同じくコロコロオンラインの「伝説シール誕生秘話 第5回」の中で、イラストからシールデザインまで請け負う㈱グリーンハウスの担当者が「キャラクターを描くだけでなく、レイアウトするところまで自分でやるから、シールになったときの見せ方までトータルでこだわることができ」たと語っています。その配置など含めて、デザイナーとしてトータルに関わったということです。

材料費の問題もあるので、㈱グリーンハウスの担当者の一存では決められないでしょうが、反後氏とやり取りする中で、神話の天使のイメージとして、四角よりも柔らかい印象の扇プリズムを選択したとしても、自然な気がするのですが、いかがでしょうか。

流通量の多さとレア度、すなわち価格に関連性はあるので、市場の価格を確認すると、扇プリズムが最も安く、逆扇プリズム、同等かやや高めで四角プリズムが続いていることを見ても、聖フェニックスでは扇プリズムが基本だと考えるのです。

ちなみに、この生誕後の神話の天使の姿から、次界に飛び立つための武装(聖戦衣化)を終えたもう一つの聖フェニックスには、扇プリズムは存在せず、四角プリズムのみです。これはもう、扇プリズムがイメージに合わないからでしょう。

ではなぜ、四角プリズムが誕生してしまったのか。わたしが見る限り、扇プリズムは美品もそれなりにありますが、四角プリズムの美品はごく僅かです。傷んで色褪せているところを見ると、四角プリズムの方が初期段階で生産されたと予想します。扇プリズムの供給が行き届かなかった地方は四角プリズムで生産を始めた、扇プリズムに変わることを失念して四角プリズムの在庫で生産してしまった等、理由は不明ですが、現在のようにきっちり管理されていない時代のこと、そんな想像をするのも楽しいものです。

 

そして第9弾のヘッドロココで、再びの扇プリズム登場となった経緯を予想するに、これはヘッドロココが聖フェニックスの進化版という理由だと思います。
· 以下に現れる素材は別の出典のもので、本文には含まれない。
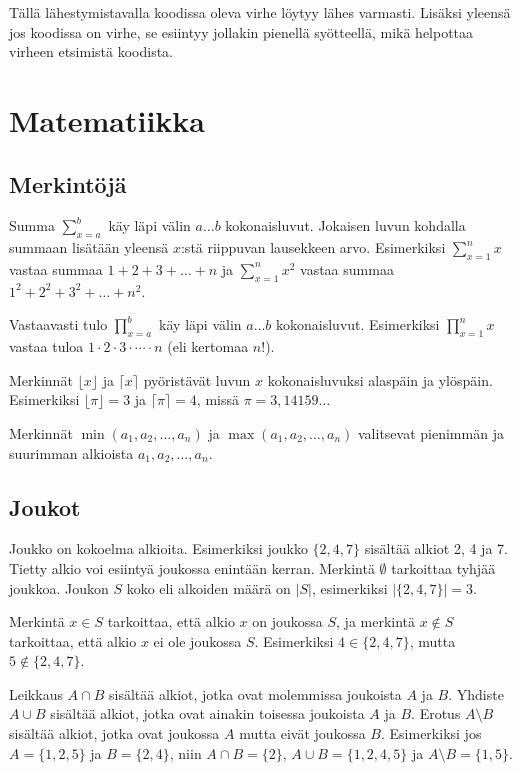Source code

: Tällä lähestymistavalla
koodissa oleva virhe löytyy
lähes varmasti.
Lisäksi yleensä jos koodissa on virhe,
se esiintyy jollakin pienellä syötteellä,
mikä helpottaa virheen etsimistä koodista.

\section{Matematiikka}

\subsection{Merkintöjä}

Summa $\sum_{x=a}^b$ käy läpi välin $a \ldots b$ kokonaisluvut.
Jokaisen luvun kohdalla summaan lisätään
yleensä $x$:stä riippuvan lausekkeen arvo.
Esimerkiksi $\sum_{x=1}^n x$
vastaa summaa $1+2+3+\ldots+n$
ja $\sum_{x=1}^n x^2$
vastaa summaa $1^2+2^2+3^2+\ldots+n^2$.

Vastaavasti tulo $\prod_{x=a}^b$
käy läpi välin $a \ldots b$ kokonaisluvut.
Esimerkiksi $\prod_{x=1}^n x$ vastaa tuloa
$1 \cdot 2 \cdot 3 \cdot \cdots \cdot n$ (eli kertomaa $n!$).

Merkinnät $\lfloor x \rfloor$ ja $\lceil x \rceil$
pyöristävät luvun $x$ kokonaisluvuksi alaspäin ja ylöspäin.
Esimerkiksi $\lfloor \pi \rfloor = 3$ ja $\lceil \pi \rceil = 4$,
missä $\pi = 3{,}14159\ldots$

Merkinnät $\min(a_1,a_2,\ldots,a_n)$ ja
$\max(a_1,a_2,\ldots,a_n)$ valitsevat
pienimmän ja suurimman alkioista
$a_1,a_2,\ldots,a_n$.

\subsection{Joukot}

Joukko on kokoelma alkioita.
Esimerkiksi joukko $\{2,4,7\}$
sisältää alkiot 2, 4 ja 7.
Tietty alkio voi esiintyä joukossa enintään kerran.
Merkintä $\emptyset$ tarkoittaa tyhjää joukkoa.
Joukon $S$ koko eli alkoiden määrä on $|S|$,
esimerkiksi $|\{2,4,7\}|=3$.

Merkintä $x \in S$ tarkoittaa,
että alkio $x$ on joukossa $S$,
ja merkintä $x \notin S$ tarkoittaa,
että alkio $x$ ei ole joukossa $S$.
Esimerkiksi $4 \in \{2,4,7\}$,
mutta $5 \notin \{2,4,7\}$.

Leikkaus $A \cap B$ sisältää alkiot,
jotka ovat molemmissa joukoista $A$ ja $B$.
Yhdiste $A \cup B$ sisältää alkiot,
jotka ovat ainakin toisessa joukoista $A$ ja $B$.
Erotus $A \setminus B$ sisältää alkiot,
jotka ovat joukossa $A$ mutta eivät joukossa $B$.
Esimerkiksi jos $A=\{1,2,5\}$ ja $B=\{2,4\}$,
niin $A \cap B = \{2\}$, $A \cup B = \{1,2,4,5\}$
ja $A \setminus B = \{1,5\}$.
そうでなければ、わざわざ第5弾~第8弾で使わていない扇プリズムを再登場させる妥当な理由が見当たりません。偶然ではないと思います。ビックリマンでは、進化や復活にあたっては、子どもが理解しやすいように関連性を重視しますから、聖フェニックスで使用された扇プリズムの素材が再登場したと考えるのです。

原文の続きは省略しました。